All data were analyzed using descriptive and inferential statistical methods. The data distribution normality was determined using the Shapiro–Wilk test. One-way Repeated measure ANOVA test was used to determine the main effect on FIET performance. A two-way repeated measure ANOVA test (Condition*time) was used to determine the main effect on VAS and vertical jump performance and Bonferroni’s post-hoc test to determine pairwise differences. The data were analyzed by SPSS (version 26, IBM-SPSS Inc., Chicago, IL, USA). The statistical significance level was considered at p ≤ 0.05.

2.9. Results

Descriptive characteristics (including mean and standard deviation) are reported in Table 1.

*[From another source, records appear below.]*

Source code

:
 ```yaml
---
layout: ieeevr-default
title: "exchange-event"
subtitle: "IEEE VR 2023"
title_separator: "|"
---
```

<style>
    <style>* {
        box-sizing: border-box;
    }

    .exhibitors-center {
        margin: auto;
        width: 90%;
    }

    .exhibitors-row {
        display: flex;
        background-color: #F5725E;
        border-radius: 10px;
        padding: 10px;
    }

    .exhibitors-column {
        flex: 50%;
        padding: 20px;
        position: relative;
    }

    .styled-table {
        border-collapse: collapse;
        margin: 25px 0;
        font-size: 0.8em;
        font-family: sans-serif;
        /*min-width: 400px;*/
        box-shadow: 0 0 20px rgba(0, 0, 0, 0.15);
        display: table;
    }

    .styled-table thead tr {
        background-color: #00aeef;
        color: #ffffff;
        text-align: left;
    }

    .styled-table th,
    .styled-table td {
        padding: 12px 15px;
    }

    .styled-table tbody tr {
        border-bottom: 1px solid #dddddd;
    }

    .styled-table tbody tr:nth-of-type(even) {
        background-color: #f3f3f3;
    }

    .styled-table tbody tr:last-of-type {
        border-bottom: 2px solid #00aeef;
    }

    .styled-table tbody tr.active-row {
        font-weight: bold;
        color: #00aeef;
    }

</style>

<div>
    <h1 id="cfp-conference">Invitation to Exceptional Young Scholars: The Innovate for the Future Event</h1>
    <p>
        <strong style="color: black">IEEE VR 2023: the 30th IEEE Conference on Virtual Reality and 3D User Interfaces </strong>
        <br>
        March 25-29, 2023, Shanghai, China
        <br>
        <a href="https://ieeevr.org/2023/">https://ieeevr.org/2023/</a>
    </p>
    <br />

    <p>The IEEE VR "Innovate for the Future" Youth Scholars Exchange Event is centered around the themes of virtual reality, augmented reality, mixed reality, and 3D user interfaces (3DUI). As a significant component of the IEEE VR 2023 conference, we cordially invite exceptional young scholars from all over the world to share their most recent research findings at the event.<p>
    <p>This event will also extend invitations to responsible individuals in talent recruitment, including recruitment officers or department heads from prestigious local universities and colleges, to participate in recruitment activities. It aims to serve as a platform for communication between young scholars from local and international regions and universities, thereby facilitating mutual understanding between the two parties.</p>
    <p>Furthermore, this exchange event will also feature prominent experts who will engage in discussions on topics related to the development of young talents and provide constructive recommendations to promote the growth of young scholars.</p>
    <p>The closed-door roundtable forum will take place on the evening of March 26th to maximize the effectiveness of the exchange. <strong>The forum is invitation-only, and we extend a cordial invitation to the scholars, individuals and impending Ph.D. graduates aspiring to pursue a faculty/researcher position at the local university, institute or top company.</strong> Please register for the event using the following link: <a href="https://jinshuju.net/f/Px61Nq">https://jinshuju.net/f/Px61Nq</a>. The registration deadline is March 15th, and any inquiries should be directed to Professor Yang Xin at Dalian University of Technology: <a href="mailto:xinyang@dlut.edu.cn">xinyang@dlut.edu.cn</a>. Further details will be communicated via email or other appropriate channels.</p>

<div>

Table 1. The functional variables (mean ± standard deviation) measured in the four different experimental conditions.

Variables	CON	PLA	LDC	HDC
FIET (m)	1327.5 ± 176.5	1439.8 ± 236.3	1494.4 ± 220	1677.7 ± 206.1
VAS (Baseline) (mm)	7.4 ± 4.6	9.6 ± 5.2	9.2 ± 4.9	8 ± 2.6
VAS (IA-FIET) (mm)	94.2 ± 5.8	90.5 ± 6.7	93.2 ± 5.1	91.5 ± 3.9
VAS (5’A-FIET) (mm)	57.1 ± 9.5	52.3 ± 8.2	54.5 ± 9.7	54.8 ± 6.9
VAS (10’A-FIET) (mm)	39.1 ± 10.8	32.7 ± 10.7	33.6 ± 10.5	34.7 ± 13.6
VJH (Baseline) (cm)	44.5 ± 3.9	44.7 ± 4.1	45.2 ± 4.2	45.1 ± 3.6
VJH (Baseline-CMR) (cm)	44.3 ± 4.2	46.4 ± 4.2	47.4 ± 3.3	48.5 ± 3.2
VJH (IA-FIET) (cm)	41.6 ± 4.3	44 ± 4.2	45.1 ± 4.8	45.8 ± 4.6
VJH (5’A-FIET) (cm)	44 ± 4.5	47.8 ± 5.1	49.6 ± 4.8	50.8 ± 4.4
VJH (10’A-FIET) (cm)	45.2 ± 4.5	48.3 ± 4.1	49.3 ± 4.1	51.1 ± 3.6

Baseline-CMR: Baseline coffee mouth-rinsing, FIET: Futsal intermittent endurance test, IA-FIET: immediately after the FIET, 5”A-FIET: 5 minutes after the FIET, 10”A-FIET: 10 minutes after the FIET, LDC: low dose coffee. HDC: High dose coffee, PLA: Placebo, CON: Control. VAS: visual analogue scale, VJH: vertical height jump.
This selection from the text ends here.